Had men from the camp come in his absence and made off with her? Any tracks they might have left in the snow would have already been obliterated, and with the wet dogs in the church, it was impossible to see any footprints the intruders might have left there, either. But who else could it have been? And where else but their camp could she have been taken?

Finally-and that was where all his thoughts were tending- how could he best effect her rescue?

The obstacles to that were immense, especially because he could not see what the endgame would be. Even if he were successful at finding and freeing her, where could they flee on this ice-bound continent? He felt as if he were staring down a narrow defile to certain doom, just as he had done on that brisk October morning in Balaclava. But somehow, he reminded himself, he had survived that apocalypse, and even worse. Regardless of how black the page, he had always managed to turn it and move on to a new chapter in his life.

And he did have certain advantages, he reflected grimly. A cup of fresh seal blood rested like a chalice at his elbow, next to a book of poetry that had traveled with him all the way from England to the Crimea, and now to this dreadful outpost. He opened it, and let the pages fall where they would. His eyes dropped to the yellowed paper, stiff as parchment, and there he read…

Alone, alone, all, all alone,

Alone on a wide, wide sea!

And never a saint took pity on

My soul in agony.

The many men, so beautiful!

And they all dead did lie:

And a thousand thousand slimy things

Lived on; and so did I.

Though there was precious little balm in the words for most men, for him they provided comfort. Only the poet seemed to guess the awful truth of his situation. The dogs howled, and Sinclair sawed off another slab of blubber from the dead seal lying on the table and tossed the pieces into the nave below. The dogs scrambled to get them, their claws scraping on the stone floor, their barks echoing up to the rafters.

From his tall stool behind the desecrated altar, Sinclair surveyed his empty realm. He could envision the faces of the whalers who had once occupied the pews, their faces smeared with grease and soot, their grimy clothes encrusted with dried blood. They had gazed up at that very altar, hats in hand, listening to the minister extol the virtues of the life beyond, the bounteous treasures they had laid up in Heaven to compensate them for the torments they endured day after day. They had sat there, in the desolate church- even the crucifix was rough-hewn and plain-in a frozen waste, surrounded by flensing yards and boiling cauldrons, piles of entrails and mountains of bones, and they had listened to stories of white clouds and golden sunlight, of boundless happiness and eternal life. Of a world that was not a reeking slaughterhouse… and oh, Sinclair reflected, oh, how they had been duped.

As he had once been duped by tales of glory and valor. Lying on his pallet in the Barrack Hospital, consumed with the mounting and inexplicable desire, he had been driven to a deed he had long regretted but could never undo. The bloodlust engendered by that unholy creature on the battlefield at Balaclava had proven too strong to resist, and he had preyed upon a helpless Highlander too weak to fend him off.

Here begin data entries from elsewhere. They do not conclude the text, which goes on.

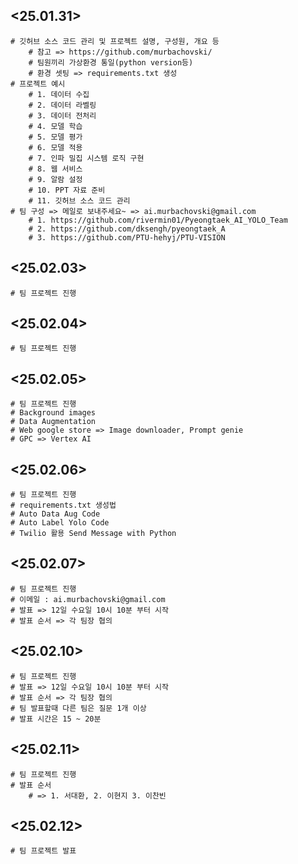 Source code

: ## <25.01.31>
    # 깃허브 소스 코드 관리 및 프로젝트 설명, 구성원, 개요 등
        # 참고 => https://github.com/murbachovski/
        # 팀원끼리 가상환경 통일(python version등)
        # 환경 셋팅 => requirements.txt 생성
    # 프로젝트 예시
        # 1. 데이터 수집
        # 2. 데이터 라벨링
        # 3. 데이터 전처리
        # 4. 모델 학습
        # 5. 모델 평가
        # 6. 모델 적용
        # 7. 인파 밀집 시스템 로직 구현
        # 8. 웹 서비스
        # 9. 알람 설정
        # 10. PPT 자료 준비
        # 11. 깃허브 소스 코드 관리
    # 팀 구성 => 메일로 보내주세요~ => ai.murbachovski@gmail.com
        # 1. https://github.com/rivermin01/Pyeongtaek_AI_YOLO_Team
        # 2. https://github.com/dksengh/pyeongtaek_A
        # 3. https://github.com/PTU-hehyj/PTU-VISION

## <25.02.03>
    # 팀 프로젝트 진행

## <25.02.04>
    # 팀 프로젝트 진행

## <25.02.05>
    # 팀 프로젝트 진행
    # Background images
    # Data Augmentation
    # Web google store => Image downloader, Prompt genie
    # GPC => Vertex AI

## <25.02.06>
    # 팀 프로젝트 진행
    # requirements.txt 생성법
    # Auto Data Aug Code
    # Auto Label Yolo Code
    # Twilio 활용 Send Message with Python

## <25.02.07>
    # 팀 프로젝트 진행
    # 이메일 : ai.murbachovski@gmail.com
    # 발표 => 12일 수요일 10시 10분 부터 시작
    # 발표 순서 => 각 팀장 협의

## <25.02.10>
    # 팀 프로젝트 진행
    # 발표 => 12일 수요일 10시 10분 부터 시작
    # 발표 순서 => 각 팀장 협의
    # 팀 발표할때 다른 팀은 질문 1개 이상
    # 발표 시간은 15 ~ 20분

## <25.02.11>
    # 팀 프로젝트 진행
    # 발표 순서 
        # => 1. 서대환, 2. 이현지 3. 이찬빈

## <25.02.12>
    # 팀 프로젝트 발표
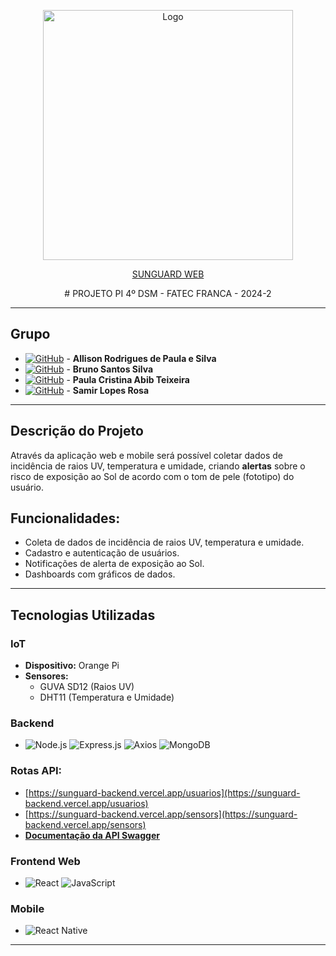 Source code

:<p align="center">
  <img src="design/logoblack.png" alt="Logo" width="400"/>
</p>

<p align="center">
  <a href="https://sun-guard.vercel.app">SUNGUARD WEB</a>
</p>

<p align="center">
# PROJETO PI 4º DSM - FATEC FRANCA - 2024-2
</p>

---

## Grupo
- [![GitHub](https://img.shields.io/badge/GitHub-allisonrps-blue?logo=github)](https://github.com/allisonrps) - **Allison Rodrigues de Paula e Silva**    
- [![GitHub](https://img.shields.io/badge/GitHub-BrunoJose--dev-blue?logo=github)](https://github.com/BrunoJose-dev) - **Bruno Santos Silva**
- [![GitHub](https://img.shields.io/badge/GitHub-jed1rey-blue?logo=github)](https://github.com/jed1rey) - **Paula Cristina Abib Teixeira**
- [![GitHub](https://img.shields.io/badge/GitHub-SamLope-blue?logo=github)](https://github.com/SamLope) - **Samir Lopes Rosa**

---

## Descrição do Projeto
Através da aplicação web e mobile será possível coletar dados de incidência de raios UV, temperatura e umidade, criando **alertas** sobre o risco de exposição ao Sol de acordo com o tom de pele (fototipo) do usuário.

## Funcionalidades:
- Coleta de dados de incidência de raios UV, temperatura e umidade.
- Cadastro e autenticação de usuários.
- Notificações de alerta de exposição ao Sol.
- Dashboards com gráficos de dados.

---

## Tecnologias Utilizadas

### IoT
- **Dispositivo:** Orange Pi
- **Sensores:**
  - GUVA SD12 (Raios UV)
  - DHT11 (Temperatura e Umidade)

### Backend
- ![Node.js](https://img.shields.io/badge/Node.js-339933?style=for-the-badge&logo=nodedotjs&logoColor=white) ![Express.js](https://img.shields.io/badge/Express.js-000000?style=for-the-badge&logo=express&logoColor=white) ![Axios](https://img.shields.io/badge/Axios-671ddf?style=for-the-badge&logo=axios&logoColor=white) ![MongoDB](https://img.shields.io/badge/MongoDB-4ea94b?style=for-the-badge&logo=mongodb&logoColor=white)

### Rotas API:
- [https://sunguard-backend.vercel.app/usuarios](https://sunguard-backend.vercel.app/usuarios)
- [https://sunguard-backend.vercel.app/sensors](https://sunguard-backend.vercel.app/sensors)
- [**Documentação da API Swagger**](https://app.swaggerhub.com/apis/ALLISONRPS/SunGuard_API/1.0.0#/) 

### Frontend Web
- ![React](https://img.shields.io/badge/React-20232a?style=for-the-badge&logo=react&logoColor=61dafb) ![JavaScript](https://img.shields.io/badge/JavaScript-f7df1e?style=for-the-badge&logo=javascript&logoColor=black)

### Mobile
- ![React Native](https://img.shields.io/badge/React_Native-20232a?style=for-the-badge&logo=react&logoColor=61dafb)

---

The Turks would have numbered him among the cursed. And he would not have disputed it.

Still, the next night, when Eleanor had come to his side, he had felt distinctly stronger. Revived. He felt that he could truly breathe again and see more clearly. Even his faculties seemed to have been restored.

Was that how it felt to be one of the damned?

But in Eleanor's face, he had detected something troubling; he had seen what he thought was the first glimmering of the mysterious Crimean fever, and he knew the signs well; he had noted them countless times in many others. His fears were confirmed when she swayed on her feet, spilling the soup, and the orderlies had escorted her from the ward. The following evening, when it was Moira, and not Eleanor, who came to assist him, he knew the worst.

“Where is Eleanor?” he had demanded, lifting himself on one elbow from the floor. Even that was painful; he suspected he had fractured a rib or two in the fall from his horse, but there was nothing to be done for a broken rib, and anything the surgeons might attempt would no doubt kill him.

“Eleanor's resting today,” Moira said, trying not to meet his eye as she set down the bowl of soup, still warm, and a mug of brackish water.

“The truth,” he said, clutching her sleeve.

“Miss Nightingale wishes her to gather her strength.”

“She's ill, isn't she?”

He could see the furtive look in her eye as she wiped a spoon on her apron pocket and put it into the soup bowl.

“Is it the fever? How far has it gone?”

Moira stifled a sob and quickly glanced away. “Eat your soup, while it's still hot.”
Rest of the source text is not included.